* [DATA SHOWN]
%%
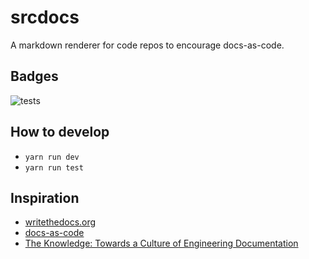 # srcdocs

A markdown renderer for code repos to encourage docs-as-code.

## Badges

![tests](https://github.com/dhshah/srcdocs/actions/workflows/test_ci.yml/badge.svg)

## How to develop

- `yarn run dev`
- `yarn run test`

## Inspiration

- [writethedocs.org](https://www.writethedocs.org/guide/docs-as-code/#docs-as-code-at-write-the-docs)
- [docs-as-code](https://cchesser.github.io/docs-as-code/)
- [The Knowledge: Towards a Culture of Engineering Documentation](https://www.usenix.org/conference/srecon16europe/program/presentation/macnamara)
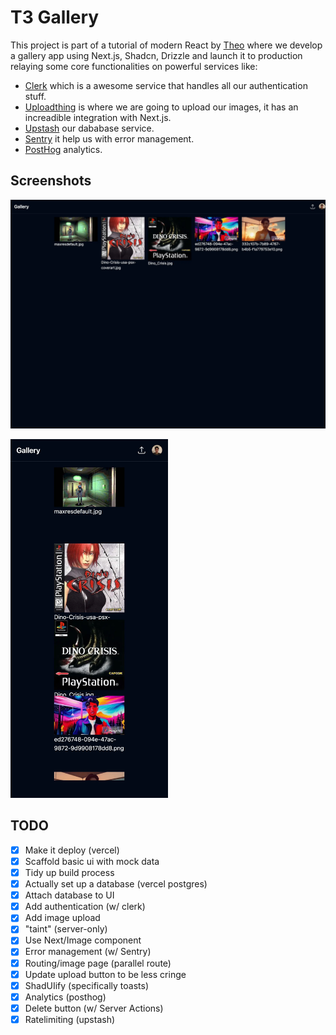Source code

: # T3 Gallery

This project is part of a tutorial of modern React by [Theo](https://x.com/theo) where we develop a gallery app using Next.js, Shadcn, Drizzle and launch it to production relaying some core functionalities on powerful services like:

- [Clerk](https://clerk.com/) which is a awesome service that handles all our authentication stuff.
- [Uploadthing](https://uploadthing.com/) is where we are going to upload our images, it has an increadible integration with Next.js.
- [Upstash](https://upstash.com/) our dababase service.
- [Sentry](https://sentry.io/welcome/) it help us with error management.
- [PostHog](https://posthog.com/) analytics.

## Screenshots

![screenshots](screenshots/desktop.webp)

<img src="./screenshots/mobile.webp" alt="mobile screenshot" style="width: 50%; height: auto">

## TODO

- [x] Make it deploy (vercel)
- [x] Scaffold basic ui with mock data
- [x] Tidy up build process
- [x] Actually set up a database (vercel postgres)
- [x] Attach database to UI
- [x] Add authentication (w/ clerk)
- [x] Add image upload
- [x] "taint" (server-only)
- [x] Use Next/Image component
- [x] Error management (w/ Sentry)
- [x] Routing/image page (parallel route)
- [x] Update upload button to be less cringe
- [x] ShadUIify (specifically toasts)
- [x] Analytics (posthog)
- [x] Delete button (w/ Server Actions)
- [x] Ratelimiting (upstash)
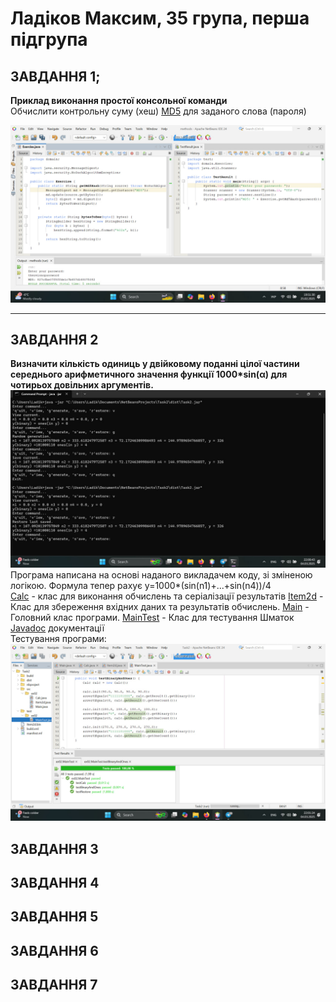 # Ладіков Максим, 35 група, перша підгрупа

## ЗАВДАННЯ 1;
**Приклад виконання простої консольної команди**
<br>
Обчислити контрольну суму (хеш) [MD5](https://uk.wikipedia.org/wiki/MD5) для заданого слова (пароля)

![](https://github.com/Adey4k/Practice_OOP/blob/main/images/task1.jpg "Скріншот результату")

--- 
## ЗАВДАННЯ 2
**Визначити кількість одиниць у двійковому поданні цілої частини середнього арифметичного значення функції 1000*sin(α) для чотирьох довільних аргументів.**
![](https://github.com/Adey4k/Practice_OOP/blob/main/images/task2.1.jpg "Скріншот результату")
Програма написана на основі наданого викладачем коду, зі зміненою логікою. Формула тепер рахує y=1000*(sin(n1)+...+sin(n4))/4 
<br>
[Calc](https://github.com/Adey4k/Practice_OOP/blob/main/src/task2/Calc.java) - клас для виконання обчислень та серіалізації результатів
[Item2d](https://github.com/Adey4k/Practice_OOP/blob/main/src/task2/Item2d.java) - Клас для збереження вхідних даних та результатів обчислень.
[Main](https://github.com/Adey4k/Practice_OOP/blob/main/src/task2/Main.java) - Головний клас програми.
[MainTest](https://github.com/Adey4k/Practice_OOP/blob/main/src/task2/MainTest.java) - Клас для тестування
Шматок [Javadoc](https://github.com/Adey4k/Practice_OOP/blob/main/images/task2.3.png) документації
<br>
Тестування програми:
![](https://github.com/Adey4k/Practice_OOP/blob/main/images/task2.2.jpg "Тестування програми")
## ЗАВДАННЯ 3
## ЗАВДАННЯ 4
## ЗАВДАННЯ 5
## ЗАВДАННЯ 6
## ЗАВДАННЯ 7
%%
%%
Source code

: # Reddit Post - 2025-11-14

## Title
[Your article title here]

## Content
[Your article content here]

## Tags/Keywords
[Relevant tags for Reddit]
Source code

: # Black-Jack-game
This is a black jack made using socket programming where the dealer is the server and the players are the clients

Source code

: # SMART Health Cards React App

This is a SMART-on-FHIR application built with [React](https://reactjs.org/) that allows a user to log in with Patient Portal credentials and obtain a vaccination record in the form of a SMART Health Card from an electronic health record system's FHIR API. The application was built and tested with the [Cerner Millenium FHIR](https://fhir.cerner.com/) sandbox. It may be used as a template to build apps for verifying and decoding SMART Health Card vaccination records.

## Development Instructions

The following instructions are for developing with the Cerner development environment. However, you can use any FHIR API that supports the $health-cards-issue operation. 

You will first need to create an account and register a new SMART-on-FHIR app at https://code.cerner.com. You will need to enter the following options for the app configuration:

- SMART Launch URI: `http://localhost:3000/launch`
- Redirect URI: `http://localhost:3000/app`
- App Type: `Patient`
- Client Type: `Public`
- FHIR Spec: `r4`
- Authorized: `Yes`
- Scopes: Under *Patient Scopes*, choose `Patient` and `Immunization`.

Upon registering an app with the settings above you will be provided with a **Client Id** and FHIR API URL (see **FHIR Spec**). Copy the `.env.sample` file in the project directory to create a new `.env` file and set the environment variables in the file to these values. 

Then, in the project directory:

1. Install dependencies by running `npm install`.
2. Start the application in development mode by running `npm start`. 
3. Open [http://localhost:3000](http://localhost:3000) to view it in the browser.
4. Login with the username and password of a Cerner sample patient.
%%
%%
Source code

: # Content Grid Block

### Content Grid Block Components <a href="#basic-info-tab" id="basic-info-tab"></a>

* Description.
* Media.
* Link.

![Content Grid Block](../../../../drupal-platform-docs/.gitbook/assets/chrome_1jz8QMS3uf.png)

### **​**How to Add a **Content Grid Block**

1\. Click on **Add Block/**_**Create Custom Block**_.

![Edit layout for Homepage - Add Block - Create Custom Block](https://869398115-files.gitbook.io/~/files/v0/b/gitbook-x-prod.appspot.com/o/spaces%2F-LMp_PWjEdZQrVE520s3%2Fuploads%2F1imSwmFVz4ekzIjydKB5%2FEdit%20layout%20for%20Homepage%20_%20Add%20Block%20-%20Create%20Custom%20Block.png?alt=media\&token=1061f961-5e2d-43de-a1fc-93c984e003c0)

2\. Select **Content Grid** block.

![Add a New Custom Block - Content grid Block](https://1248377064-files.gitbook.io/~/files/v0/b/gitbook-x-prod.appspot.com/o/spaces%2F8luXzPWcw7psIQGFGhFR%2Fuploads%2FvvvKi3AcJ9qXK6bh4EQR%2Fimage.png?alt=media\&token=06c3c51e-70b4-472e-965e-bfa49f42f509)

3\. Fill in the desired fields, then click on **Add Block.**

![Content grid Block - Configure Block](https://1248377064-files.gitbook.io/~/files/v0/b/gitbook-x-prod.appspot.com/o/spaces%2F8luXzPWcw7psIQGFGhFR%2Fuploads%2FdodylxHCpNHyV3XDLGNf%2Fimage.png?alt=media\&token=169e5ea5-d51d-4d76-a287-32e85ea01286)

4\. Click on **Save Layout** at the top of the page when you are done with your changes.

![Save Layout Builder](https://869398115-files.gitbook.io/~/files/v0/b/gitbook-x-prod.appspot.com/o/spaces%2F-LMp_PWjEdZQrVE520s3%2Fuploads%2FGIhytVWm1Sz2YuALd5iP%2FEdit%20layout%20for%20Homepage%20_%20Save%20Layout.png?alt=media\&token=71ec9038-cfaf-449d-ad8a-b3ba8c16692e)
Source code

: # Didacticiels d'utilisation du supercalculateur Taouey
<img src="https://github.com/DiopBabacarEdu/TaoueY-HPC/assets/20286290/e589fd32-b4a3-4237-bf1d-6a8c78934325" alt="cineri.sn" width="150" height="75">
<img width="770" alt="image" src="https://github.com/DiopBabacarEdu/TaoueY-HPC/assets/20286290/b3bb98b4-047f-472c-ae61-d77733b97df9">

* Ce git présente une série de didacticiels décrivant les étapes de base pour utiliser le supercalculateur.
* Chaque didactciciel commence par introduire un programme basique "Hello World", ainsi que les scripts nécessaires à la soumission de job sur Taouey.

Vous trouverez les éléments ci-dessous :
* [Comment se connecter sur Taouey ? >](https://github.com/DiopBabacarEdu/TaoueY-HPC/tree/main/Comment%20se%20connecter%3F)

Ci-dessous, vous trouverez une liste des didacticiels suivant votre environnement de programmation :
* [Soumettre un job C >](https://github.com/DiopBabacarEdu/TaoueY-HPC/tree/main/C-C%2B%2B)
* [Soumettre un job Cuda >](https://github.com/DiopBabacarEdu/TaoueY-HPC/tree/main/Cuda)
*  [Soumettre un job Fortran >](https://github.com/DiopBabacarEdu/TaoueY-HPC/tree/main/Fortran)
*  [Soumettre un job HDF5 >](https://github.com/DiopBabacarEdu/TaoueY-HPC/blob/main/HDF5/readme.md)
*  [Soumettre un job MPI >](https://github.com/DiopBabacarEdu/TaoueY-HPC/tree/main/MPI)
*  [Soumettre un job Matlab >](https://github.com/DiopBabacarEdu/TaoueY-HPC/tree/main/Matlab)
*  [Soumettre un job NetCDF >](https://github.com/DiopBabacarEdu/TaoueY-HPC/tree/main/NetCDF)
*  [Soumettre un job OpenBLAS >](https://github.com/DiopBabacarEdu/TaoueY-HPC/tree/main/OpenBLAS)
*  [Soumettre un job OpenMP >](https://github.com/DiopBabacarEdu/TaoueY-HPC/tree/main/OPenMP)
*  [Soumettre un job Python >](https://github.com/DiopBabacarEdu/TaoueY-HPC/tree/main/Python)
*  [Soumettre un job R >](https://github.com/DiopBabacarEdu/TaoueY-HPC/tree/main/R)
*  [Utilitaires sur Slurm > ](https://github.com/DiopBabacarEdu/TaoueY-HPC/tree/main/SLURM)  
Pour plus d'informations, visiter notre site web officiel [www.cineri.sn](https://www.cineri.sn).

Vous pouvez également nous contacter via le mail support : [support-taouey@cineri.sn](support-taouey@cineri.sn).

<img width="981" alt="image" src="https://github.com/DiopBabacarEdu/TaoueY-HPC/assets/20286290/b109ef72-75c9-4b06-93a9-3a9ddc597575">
%%
* [TO DO] Reproduce the entries above exactly, but only the lines between the line holding "- Scopes: Under" and the line holding "Then, in the", inclusive.

* [RESPONSE TO THE TASK]
- Scopes: Under *Patient Scopes*, choose `Patient` and `Immunization`.

Upon registering an app with the settings above you will be provided with a **Client Id** and FHIR API URL (see **FHIR Spec**). Copy the `.env.sample` file in the project directory to create a new `.env` file and set the environment variables in the file to these values. 

Then, in the project directory:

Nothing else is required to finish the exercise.